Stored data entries
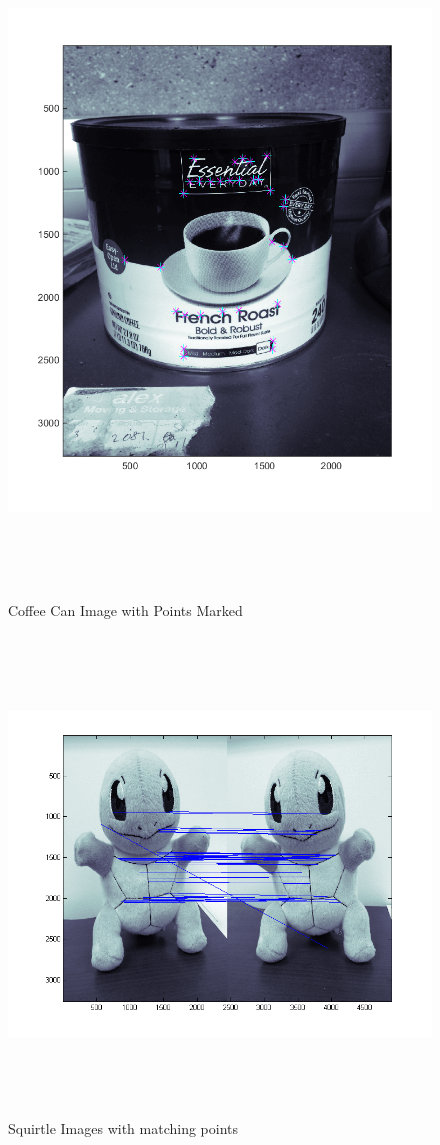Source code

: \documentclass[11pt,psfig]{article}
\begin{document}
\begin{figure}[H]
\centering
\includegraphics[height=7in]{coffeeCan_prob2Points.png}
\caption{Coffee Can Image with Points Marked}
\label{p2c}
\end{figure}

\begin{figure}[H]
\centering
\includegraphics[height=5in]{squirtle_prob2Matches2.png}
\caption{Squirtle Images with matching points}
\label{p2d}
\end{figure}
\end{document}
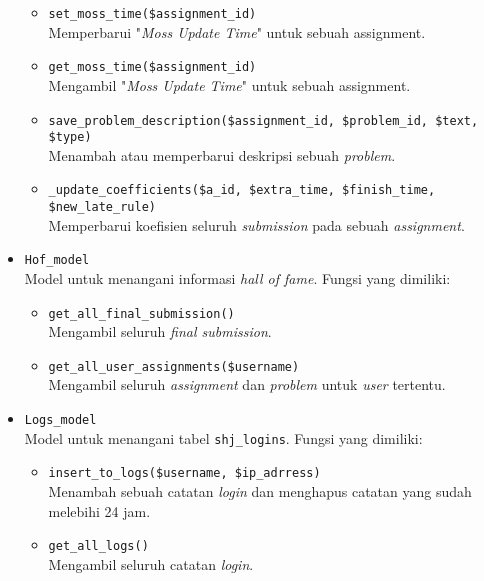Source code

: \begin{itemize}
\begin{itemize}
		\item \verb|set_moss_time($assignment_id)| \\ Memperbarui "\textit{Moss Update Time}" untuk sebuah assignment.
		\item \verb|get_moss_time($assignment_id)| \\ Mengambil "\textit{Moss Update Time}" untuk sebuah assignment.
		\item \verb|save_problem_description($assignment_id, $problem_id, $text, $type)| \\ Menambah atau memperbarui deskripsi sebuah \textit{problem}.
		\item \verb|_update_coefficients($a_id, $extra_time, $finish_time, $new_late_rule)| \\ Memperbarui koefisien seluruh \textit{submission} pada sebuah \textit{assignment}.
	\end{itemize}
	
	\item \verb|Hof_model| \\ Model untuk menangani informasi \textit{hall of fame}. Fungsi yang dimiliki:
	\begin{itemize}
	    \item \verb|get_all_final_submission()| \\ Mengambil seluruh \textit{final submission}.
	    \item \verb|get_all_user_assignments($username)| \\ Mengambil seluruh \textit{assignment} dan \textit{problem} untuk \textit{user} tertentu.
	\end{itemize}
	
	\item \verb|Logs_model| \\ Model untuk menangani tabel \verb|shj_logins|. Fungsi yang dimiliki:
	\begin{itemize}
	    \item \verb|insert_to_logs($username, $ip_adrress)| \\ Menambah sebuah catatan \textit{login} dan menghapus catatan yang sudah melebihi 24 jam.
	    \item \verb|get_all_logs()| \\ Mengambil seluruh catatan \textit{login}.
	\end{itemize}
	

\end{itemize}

* * *

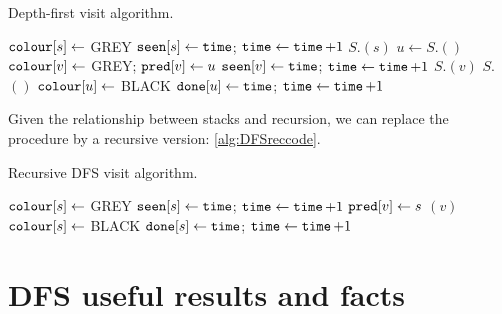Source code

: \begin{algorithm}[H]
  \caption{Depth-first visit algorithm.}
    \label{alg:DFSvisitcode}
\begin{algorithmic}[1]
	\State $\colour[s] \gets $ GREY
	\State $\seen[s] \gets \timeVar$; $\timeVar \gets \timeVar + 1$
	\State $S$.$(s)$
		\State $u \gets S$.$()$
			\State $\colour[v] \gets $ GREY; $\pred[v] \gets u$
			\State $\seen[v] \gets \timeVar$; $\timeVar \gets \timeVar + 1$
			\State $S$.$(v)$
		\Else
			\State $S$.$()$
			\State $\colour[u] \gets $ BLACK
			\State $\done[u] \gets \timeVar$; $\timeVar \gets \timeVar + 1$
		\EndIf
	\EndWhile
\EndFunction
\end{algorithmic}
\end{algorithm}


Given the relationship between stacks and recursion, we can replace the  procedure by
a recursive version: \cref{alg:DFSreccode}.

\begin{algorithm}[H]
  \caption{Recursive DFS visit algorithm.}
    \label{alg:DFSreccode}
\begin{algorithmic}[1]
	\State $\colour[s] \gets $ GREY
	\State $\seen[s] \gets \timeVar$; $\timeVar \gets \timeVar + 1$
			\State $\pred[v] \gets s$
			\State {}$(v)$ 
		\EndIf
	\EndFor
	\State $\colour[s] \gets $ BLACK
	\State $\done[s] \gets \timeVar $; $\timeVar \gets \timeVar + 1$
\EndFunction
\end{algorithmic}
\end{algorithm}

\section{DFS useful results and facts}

The problem: From the records above, copy each line in which the string "gets" occurs.

Task output:
	\State $\colour[s] \gets $ GREY
	\State $\seen[s] \gets \timeVar$; $\timeVar \gets \timeVar + 1$
		\State $u \gets S$.$()$
			\State $\colour[v] \gets $ GREY; $\pred[v] \gets u$
			\State $\seen[v] \gets \timeVar$; $\timeVar \gets \timeVar + 1$
			\State $\colour[u] \gets $ BLACK
			\State $\done[u] \gets \timeVar$; $\timeVar \gets \timeVar + 1$
	\State $\colour[s] \gets $ GREY
	\State $\seen[s] \gets \timeVar$; $\timeVar \gets \timeVar + 1$
			\State $\pred[v] \gets s$
	\State $\colour[s] \gets $ BLACK
	\State $\done[s] \gets \timeVar $; $\timeVar \gets \timeVar + 1$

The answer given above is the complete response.